┏━━

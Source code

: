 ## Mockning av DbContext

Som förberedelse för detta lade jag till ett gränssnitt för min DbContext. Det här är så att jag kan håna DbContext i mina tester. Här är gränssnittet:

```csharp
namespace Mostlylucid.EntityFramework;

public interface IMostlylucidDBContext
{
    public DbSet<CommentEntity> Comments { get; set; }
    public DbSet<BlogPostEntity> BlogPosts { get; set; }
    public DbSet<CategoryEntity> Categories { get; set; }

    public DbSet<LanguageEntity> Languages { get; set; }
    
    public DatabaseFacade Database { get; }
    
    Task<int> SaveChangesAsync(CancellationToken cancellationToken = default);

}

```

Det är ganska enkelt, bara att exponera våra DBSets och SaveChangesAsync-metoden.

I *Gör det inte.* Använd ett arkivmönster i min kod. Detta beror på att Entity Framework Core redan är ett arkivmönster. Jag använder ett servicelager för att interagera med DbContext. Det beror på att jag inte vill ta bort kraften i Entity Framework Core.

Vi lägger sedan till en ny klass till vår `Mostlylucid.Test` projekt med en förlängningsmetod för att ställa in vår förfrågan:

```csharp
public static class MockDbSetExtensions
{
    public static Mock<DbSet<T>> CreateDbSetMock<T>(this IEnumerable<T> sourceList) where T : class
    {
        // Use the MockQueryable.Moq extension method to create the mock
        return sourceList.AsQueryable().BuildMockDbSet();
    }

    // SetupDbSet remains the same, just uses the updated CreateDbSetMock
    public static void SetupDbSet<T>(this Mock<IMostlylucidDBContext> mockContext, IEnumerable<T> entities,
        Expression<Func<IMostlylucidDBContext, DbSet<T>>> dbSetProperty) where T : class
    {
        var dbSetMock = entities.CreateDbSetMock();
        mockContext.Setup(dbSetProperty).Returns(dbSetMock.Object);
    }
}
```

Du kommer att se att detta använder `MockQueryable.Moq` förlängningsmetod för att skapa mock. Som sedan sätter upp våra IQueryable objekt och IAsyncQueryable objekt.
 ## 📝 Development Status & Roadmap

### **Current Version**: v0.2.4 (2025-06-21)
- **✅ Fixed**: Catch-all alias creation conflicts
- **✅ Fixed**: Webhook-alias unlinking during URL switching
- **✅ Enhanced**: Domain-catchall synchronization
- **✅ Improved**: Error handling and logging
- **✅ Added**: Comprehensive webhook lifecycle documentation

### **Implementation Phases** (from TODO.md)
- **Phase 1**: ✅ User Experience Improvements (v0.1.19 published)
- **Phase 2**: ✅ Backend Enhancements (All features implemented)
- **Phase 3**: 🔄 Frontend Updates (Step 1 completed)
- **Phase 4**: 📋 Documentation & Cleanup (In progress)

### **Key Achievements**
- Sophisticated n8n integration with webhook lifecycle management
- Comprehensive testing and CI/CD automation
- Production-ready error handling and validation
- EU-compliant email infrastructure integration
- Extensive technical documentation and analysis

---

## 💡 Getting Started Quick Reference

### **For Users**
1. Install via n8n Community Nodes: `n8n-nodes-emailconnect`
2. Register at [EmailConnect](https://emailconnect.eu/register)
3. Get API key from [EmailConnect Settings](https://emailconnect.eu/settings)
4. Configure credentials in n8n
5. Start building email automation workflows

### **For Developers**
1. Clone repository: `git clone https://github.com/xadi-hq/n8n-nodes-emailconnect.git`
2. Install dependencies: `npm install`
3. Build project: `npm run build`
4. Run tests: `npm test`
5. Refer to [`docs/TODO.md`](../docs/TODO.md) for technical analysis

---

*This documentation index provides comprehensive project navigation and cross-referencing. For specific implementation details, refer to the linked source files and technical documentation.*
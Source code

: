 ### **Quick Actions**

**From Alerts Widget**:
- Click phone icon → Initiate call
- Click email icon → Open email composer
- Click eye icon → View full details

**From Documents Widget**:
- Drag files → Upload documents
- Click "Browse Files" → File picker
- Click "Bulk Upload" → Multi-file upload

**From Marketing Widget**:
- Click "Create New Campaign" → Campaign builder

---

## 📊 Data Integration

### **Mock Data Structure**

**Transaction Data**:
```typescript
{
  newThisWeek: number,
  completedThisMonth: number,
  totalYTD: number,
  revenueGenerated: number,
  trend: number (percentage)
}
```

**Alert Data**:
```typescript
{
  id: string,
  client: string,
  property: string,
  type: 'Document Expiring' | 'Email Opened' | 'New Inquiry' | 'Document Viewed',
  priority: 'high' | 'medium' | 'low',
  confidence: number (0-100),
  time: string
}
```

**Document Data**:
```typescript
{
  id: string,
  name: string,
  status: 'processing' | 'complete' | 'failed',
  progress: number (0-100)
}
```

┗━━

• _Problem requirements_
Copy out each line in the listing that has the word "handling".

• _Result of the task_
- **✅ Improved**: Error handling and logging
- Production-ready error handling and validation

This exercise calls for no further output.